[Study material — start]

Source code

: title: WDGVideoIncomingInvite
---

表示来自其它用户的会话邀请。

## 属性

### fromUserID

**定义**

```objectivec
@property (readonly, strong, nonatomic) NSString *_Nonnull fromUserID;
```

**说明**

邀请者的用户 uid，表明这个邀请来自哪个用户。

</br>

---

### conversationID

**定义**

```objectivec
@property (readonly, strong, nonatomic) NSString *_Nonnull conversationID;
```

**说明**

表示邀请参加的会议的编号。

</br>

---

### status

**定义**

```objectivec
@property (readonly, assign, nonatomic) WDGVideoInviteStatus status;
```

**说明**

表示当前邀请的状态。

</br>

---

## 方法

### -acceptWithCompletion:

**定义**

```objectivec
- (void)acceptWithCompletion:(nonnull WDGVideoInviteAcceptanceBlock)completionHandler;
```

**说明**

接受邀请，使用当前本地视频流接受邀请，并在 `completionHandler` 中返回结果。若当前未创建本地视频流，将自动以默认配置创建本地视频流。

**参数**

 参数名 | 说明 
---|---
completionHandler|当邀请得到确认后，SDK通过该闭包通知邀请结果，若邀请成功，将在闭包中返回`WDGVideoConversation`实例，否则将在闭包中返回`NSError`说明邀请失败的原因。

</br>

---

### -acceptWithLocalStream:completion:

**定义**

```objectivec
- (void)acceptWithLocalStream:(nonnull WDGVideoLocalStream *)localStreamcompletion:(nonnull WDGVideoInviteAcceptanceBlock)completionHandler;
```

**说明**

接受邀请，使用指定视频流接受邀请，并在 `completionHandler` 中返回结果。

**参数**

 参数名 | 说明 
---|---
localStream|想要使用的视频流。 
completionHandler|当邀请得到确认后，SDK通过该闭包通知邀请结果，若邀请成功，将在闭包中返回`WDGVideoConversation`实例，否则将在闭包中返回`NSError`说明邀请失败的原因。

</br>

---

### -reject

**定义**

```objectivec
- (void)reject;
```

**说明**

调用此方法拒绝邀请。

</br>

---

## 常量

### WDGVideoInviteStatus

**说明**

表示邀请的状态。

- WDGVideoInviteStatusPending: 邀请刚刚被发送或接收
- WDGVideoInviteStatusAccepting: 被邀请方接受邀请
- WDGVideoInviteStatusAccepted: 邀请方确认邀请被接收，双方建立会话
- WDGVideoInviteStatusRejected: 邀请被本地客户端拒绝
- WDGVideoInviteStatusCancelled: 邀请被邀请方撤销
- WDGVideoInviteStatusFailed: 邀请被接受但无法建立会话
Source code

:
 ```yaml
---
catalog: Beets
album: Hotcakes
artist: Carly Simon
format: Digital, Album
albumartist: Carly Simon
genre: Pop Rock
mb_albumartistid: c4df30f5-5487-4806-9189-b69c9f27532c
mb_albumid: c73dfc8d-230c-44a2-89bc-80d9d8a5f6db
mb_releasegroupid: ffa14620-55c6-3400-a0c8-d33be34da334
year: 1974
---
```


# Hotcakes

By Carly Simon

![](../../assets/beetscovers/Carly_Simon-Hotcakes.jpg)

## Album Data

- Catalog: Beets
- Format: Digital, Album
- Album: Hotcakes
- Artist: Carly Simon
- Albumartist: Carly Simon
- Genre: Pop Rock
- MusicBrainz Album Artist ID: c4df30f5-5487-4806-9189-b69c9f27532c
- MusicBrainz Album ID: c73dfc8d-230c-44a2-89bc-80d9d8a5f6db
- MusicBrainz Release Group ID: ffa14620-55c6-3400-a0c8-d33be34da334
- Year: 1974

[Study material — finish]

Task:
Write out every record, exactly as written.

Response to the exercise:
Source code

: title: WDGVideoIncomingInvite
---

表示来自其它用户的会话邀请。

## 属性

### fromUserID

**定义**

```objectivec
@property (readonly, strong, nonatomic) NSString *_Nonnull fromUserID;
```

**说明**

邀请者的用户 uid，表明这个邀请来自哪个用户。

</br>

---

### conversationID

**定义**

```objectivec
@property (readonly, strong, nonatomic) NSString *_Nonnull conversationID;
```

**说明**

表示邀请参加的会议的编号。

</br>

---

### status

**定义**

```objectivec
@property (readonly, assign, nonatomic) WDGVideoInviteStatus status;
```

**说明**

表示当前邀请的状态。

</br>

---

## 方法

### -acceptWithCompletion:

**定义**

```objectivec
- (void)acceptWithCompletion:(nonnull WDGVideoInviteAcceptanceBlock)completionHandler;
```

**说明**

接受邀请，使用当前本地视频流接受邀请，并在 `completionHandler` 中返回结果。若当前未创建本地视频流，将自动以默认配置创建本地视频流。

**参数**

 参数名 | 说明 
---|---
completionHandler|当邀请得到确认后，SDK通过该闭包通知邀请结果，若邀请成功，将在闭包中返回`WDGVideoConversation`实例，否则将在闭包中返回`NSError`说明邀请失败的原因。

</br>

---

### -acceptWithLocalStream:completion:

**定义**

```objectivec
- (void)acceptWithLocalStream:(nonnull WDGVideoLocalStream *)localStreamcompletion:(nonnull WDGVideoInviteAcceptanceBlock)completionHandler;
```

**说明**

接受邀请，使用指定视频流接受邀请，并在 `completionHandler` 中返回结果。

**参数**

 参数名 | 说明 
---|---
localStream|想要使用的视频流。 
completionHandler|当邀请得到确认后，SDK通过该闭包通知邀请结果，若邀请成功，将在闭包中返回`WDGVideoConversation`实例，否则将在闭包中返回`NSError`说明邀请失败的原因。

</br>

---

### -reject

**定义**

```objectivec
- (void)reject;
```

**说明**

调用此方法拒绝邀请。

</br>

---

## 常量

### WDGVideoInviteStatus

**说明**

表示邀请的状态。

- WDGVideoInviteStatusPending: 邀请刚刚被发送或接收
- WDGVideoInviteStatusAccepting: 被邀请方接受邀请
- WDGVideoInviteStatusAccepted: 邀请方确认邀请被接收，双方建立会话
- WDGVideoInviteStatusRejected: 邀请被本地客户端拒绝
- WDGVideoInviteStatusCancelled: 邀请被邀请方撤销
- WDGVideoInviteStatusFailed: 邀请被接受但无法建立会话
Source code

:
 ```yaml
---
catalog: Beets
album: Hotcakes
artist: Carly Simon
format: Digital, Album
albumartist: Carly Simon
genre: Pop Rock
mb_albumartistid: c4df30f5-5487-4806-9189-b69c9f27532c
mb_albumid: c73dfc8d-230c-44a2-89bc-80d9d8a5f6db
mb_releasegroupid: ffa14620-55c6-3400-a0c8-d33be34da334
year: 1974
---
```


# Hotcakes

By Carly Simon

![](../../assets/beetscovers/Carly_Simon-Hotcakes.jpg)

## Album Data

- Catalog: Beets
- Format: Digital, Album
- Album: Hotcakes
- Artist: Carly Simon
- Albumartist: Carly Simon
- Genre: Pop Rock
- MusicBrainz Album Artist ID: c4df30f5-5487-4806-9189-b69c9f27532c
- MusicBrainz Album ID: c73dfc8d-230c-44a2-89bc-80d9d8a5f6db
- MusicBrainz Release Group ID: ffa14620-55c6-3400-a0c8-d33be34da334
- Year: 1974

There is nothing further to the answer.